- **Provided records**:
/---

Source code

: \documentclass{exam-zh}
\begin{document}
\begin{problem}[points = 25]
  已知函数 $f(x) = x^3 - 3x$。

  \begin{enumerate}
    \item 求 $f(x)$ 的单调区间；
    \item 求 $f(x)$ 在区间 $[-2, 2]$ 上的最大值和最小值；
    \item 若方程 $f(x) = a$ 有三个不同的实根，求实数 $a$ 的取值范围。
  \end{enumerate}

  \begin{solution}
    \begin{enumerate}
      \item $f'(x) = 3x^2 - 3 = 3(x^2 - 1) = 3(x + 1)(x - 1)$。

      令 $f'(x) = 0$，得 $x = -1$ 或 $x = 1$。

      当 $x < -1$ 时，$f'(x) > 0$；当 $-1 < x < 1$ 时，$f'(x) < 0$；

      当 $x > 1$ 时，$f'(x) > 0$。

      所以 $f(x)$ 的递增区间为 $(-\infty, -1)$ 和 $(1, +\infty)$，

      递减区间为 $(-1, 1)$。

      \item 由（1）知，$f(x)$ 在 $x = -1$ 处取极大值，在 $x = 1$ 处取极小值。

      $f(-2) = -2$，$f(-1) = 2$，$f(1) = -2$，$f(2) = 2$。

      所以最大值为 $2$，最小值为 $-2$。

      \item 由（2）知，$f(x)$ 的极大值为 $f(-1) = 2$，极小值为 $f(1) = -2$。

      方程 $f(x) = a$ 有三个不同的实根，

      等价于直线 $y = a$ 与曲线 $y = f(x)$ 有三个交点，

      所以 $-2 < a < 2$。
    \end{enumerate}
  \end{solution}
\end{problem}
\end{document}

\---
/---

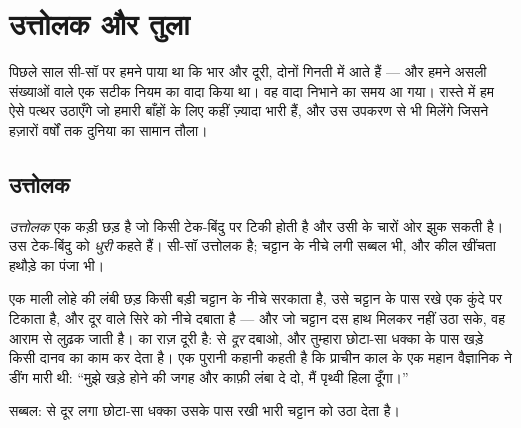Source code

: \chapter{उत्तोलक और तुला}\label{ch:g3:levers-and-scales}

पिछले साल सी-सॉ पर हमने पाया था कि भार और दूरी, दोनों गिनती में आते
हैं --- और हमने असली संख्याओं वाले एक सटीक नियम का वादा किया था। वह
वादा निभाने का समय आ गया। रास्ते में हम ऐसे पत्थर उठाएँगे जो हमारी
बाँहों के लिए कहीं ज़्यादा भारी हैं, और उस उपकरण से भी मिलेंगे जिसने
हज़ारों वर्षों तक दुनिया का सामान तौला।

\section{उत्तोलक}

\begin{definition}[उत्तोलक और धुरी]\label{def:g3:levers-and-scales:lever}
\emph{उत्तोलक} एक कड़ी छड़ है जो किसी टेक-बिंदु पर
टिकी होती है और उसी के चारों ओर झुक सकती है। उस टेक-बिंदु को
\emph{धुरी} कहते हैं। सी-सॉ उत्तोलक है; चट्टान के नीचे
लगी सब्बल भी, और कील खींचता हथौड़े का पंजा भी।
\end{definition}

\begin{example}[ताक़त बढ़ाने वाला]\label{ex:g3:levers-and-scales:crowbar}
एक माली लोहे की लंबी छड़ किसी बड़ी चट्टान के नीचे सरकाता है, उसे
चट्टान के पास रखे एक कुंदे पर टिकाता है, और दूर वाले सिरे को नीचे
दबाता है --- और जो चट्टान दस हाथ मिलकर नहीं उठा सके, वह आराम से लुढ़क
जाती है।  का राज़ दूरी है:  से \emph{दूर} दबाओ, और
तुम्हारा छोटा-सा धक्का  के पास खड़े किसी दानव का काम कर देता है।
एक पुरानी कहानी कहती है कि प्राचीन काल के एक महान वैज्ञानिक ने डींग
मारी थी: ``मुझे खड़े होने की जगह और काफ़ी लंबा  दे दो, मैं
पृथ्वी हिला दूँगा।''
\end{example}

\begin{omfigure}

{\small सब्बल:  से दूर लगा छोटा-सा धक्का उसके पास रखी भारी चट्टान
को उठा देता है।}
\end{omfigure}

\---
/---

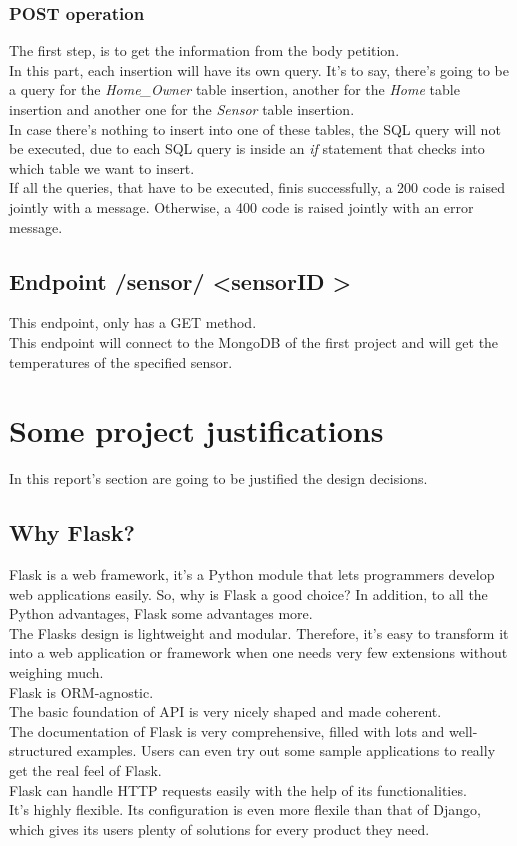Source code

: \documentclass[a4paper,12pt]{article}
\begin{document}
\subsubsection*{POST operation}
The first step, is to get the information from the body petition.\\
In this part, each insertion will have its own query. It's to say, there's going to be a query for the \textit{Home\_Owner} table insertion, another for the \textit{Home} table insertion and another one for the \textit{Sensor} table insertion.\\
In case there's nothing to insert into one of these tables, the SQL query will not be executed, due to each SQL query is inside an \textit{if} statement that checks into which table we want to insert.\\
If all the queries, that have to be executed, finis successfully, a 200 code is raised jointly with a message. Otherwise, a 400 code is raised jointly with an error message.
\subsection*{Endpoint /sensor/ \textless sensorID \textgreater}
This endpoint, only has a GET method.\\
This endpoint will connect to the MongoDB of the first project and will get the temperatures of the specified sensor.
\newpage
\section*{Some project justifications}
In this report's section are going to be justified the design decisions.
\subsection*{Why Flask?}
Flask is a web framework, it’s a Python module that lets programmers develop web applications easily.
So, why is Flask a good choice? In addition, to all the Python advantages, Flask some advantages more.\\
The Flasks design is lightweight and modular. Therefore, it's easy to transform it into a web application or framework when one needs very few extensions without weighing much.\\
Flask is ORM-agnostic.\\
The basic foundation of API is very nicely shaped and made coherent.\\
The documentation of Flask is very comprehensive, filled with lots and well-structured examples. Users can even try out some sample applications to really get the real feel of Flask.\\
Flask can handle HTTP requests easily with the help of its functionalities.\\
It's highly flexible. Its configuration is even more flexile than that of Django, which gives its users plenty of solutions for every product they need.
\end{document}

\---

- **Work order**: Could you reproduce exactly the lines of the entries above, from the one with "So, why is Flask" through the one with "The basic foundation", and nothing else?

- **Answer to this exercise**:
So, why is Flask a good choice? In addition, to all the Python advantages, Flask some advantages more.\\
The Flasks design is lightweight and modular. Therefore, it's easy to transform it into a web application or framework when one needs very few extensions without weighing much.\\
Flask is ORM-agnostic.\\
The basic foundation of API is very nicely shaped and made coherent.\\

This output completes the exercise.